NU Online News Service, Oct. 1, 3:37 p.m. EDT

Treasury Secretary Timothy Geithner pledged at the first meeting of the new Financial Stability Oversight Council created by the Dodd-Frank law to "preserve the right balance" between the work of the group and existing regulatory agencies.

Amongst the members of the panel are John Huff, the Missouri insurance director. Mr. Huff is a non-voting member.

In his comments, Mr. Huff said creation of the FSOC indicates a "clear mandate" for state and federal regulators to work cooperatively in limiting systemic risk.

"As the sole insurance representative on this council, I look forward to working with the other members" in helping the group to do its job, he said.

He said traditional insurance products do not normally constitute a systemic risk, but interconnections with other institutions and other products could potentially create problems.

He noted that insurers are subject to strong solvency and other rules that "have proven resilient in this crisis," but acknowledged that it is "imperative" that insurance representatives offer their expertise to help the new group quickly "identify new markets and new products that could create or magnify financial crises."

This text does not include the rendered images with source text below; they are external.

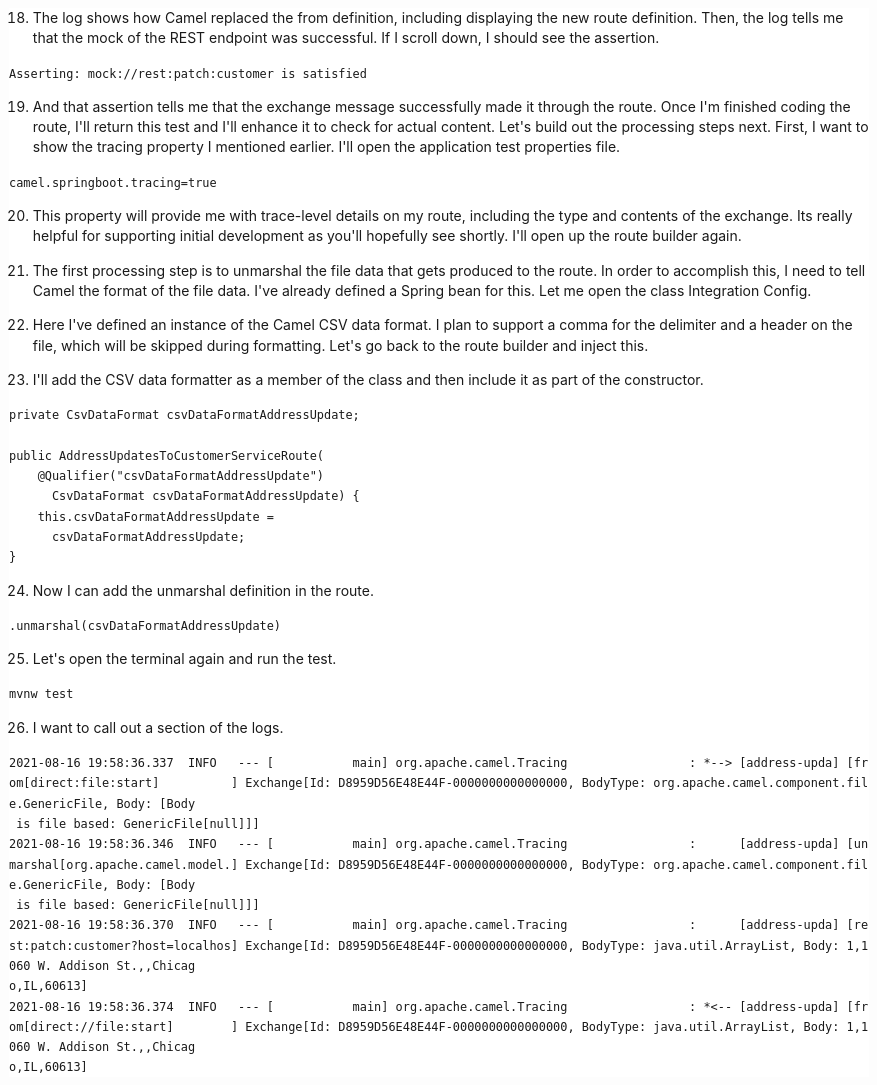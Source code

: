 18. The log shows how Camel replaced the from definition, including displaying the new route definition. Then, the log tells me that the mock of the REST endpoint was successful. If I scroll down, I should see the assertion.
```
Asserting: mock://rest:patch:customer is satisfied
```

19. And that assertion tells me that the exchange message successfully made it through the route. Once I'm finished coding the route, I'll return this test and I'll enhance it to check for actual content. Let's build out the processing steps next. First, I want to show the tracing property I mentioned earlier. I'll open the application test properties file.
```
camel.springboot.tracing=true
```

20. This property will provide me with trace-level details on my route, including the type and contents of the exchange. Its really helpful for supporting initial development as you'll hopefully see shortly. I'll open up the route builder again.

21. The first processing step is to unmarshal the file data that gets produced to the route. In order to accomplish this, I need to tell Camel the format of the file data. I've already defined a Spring bean for this. Let me open the class Integration Config.

22. Here I've defined an instance of the Camel CSV data format. I plan to support a comma for the delimiter and a header on the file, which will be skipped during formatting. Let's go back to the route builder and inject this.

23. I'll add the CSV data formatter as a member of the class and then include it as part of the constructor.
```
private CsvDataFormat csvDataFormatAddressUpdate;

public AddressUpdatesToCustomerServiceRoute(
    @Qualifier("csvDataFormatAddressUpdate")
      CsvDataFormat csvDataFormatAddressUpdate) {
    this.csvDataFormatAddressUpdate =
      csvDataFormatAddressUpdate;
}
```

24. Now I can add the unmarshal definition in the route.
```
.unmarshal(csvDataFormatAddressUpdate)
```

25. Let's open the terminal again and run the test.
```
mvnw test
```

26. I want to call out a section of the logs.
```
2021-08-16 19:58:36.337  INFO   --- [           main] org.apache.camel.Tracing                 : *--> [address-upda] [from[direct:file:start]          ] Exchange[Id: D8959D56E48E44F-0000000000000000, BodyType: org.apache.camel.component.file.GenericFile, Body: [Body
 is file based: GenericFile[null]]]
2021-08-16 19:58:36.346  INFO   --- [           main] org.apache.camel.Tracing                 :      [address-upda] [unmarshal[org.apache.camel.model.] Exchange[Id: D8959D56E48E44F-0000000000000000, BodyType: org.apache.camel.component.file.GenericFile, Body: [Body
 is file based: GenericFile[null]]]
2021-08-16 19:58:36.370  INFO   --- [           main] org.apache.camel.Tracing                 :      [address-upda] [rest:patch:customer?host=localhos] Exchange[Id: D8959D56E48E44F-0000000000000000, BodyType: java.util.ArrayList, Body: 1,1060 W. Addison St.,,Chicag
o,IL,60613]
2021-08-16 19:58:36.374  INFO   --- [           main] org.apache.camel.Tracing                 : *<-- [address-upda] [from[direct://file:start]        ] Exchange[Id: D8959D56E48E44F-0000000000000000, BodyType: java.util.ArrayList, Body: 1,1060 W. Addison St.,,Chicag
o,IL,60613]
```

Francine L. Semaya, a New York insurance regulatory attorney, said the role of the new panel will be to monitor and provide early recognition of ongoing and new systemic risks that could negatively impact the U.S. and world economic stability.

Ms. Semaya chairs the Federal Involvement in Insurance Regulation Modernization Task Force of the Tort Trial and Insurance Practice Section of the American Bar Association.

She said, "It is imperative that the FSOC and especially the new Federal Insurance Office continue to work with the NAIC and the state regulators as we all move forward to modernize and strengthen the current insurance regulatory system," she said.

Leigh Ann Pusey, president and CEO of the American Insurance Association, said in a statement that the FSOC "has a challenging assignment in monitoring the U.S. financial system to prevent the emergence of new systemic risks that could lead to a future financial crisis."

She added that, "While the [property and casualty] insurance industry did not contribute to the financial crisis and does not pose systemic risk, everyone recognizes the need to safeguard U.S. financial stability and minimize the potential for future crises."

David Sampson, president and CEO of the Property Casualty Insurers Association of America, applauded Mr. Huff's appointment.

"The nomination is a tribute to his leadership and experience in the insurance sector," he said.

Other members of the FSOC include the chairman of the Federal Reserve Board, the head of Federal Deposit Insurance Corporation, the head of the National Credit Union Administration, the Office of the Comptroller of the Currency, the head of the Securities and Exchange Commission, the Federal Housing Finance Agency and the Commodity Futures Trading Commission.

Other non-voting members include William Haraf, Commissioner, California Department of Financial Institutions; and David Massey, deputy Securities Administrator, North Carolina Department of the Secretary of State, Securities Division.

The Dodd-Frank law says that the FSOC will meet at least on a quarterly basis.

Other panel members will include the director of the Federal Insurance Office and an additional insurance expert.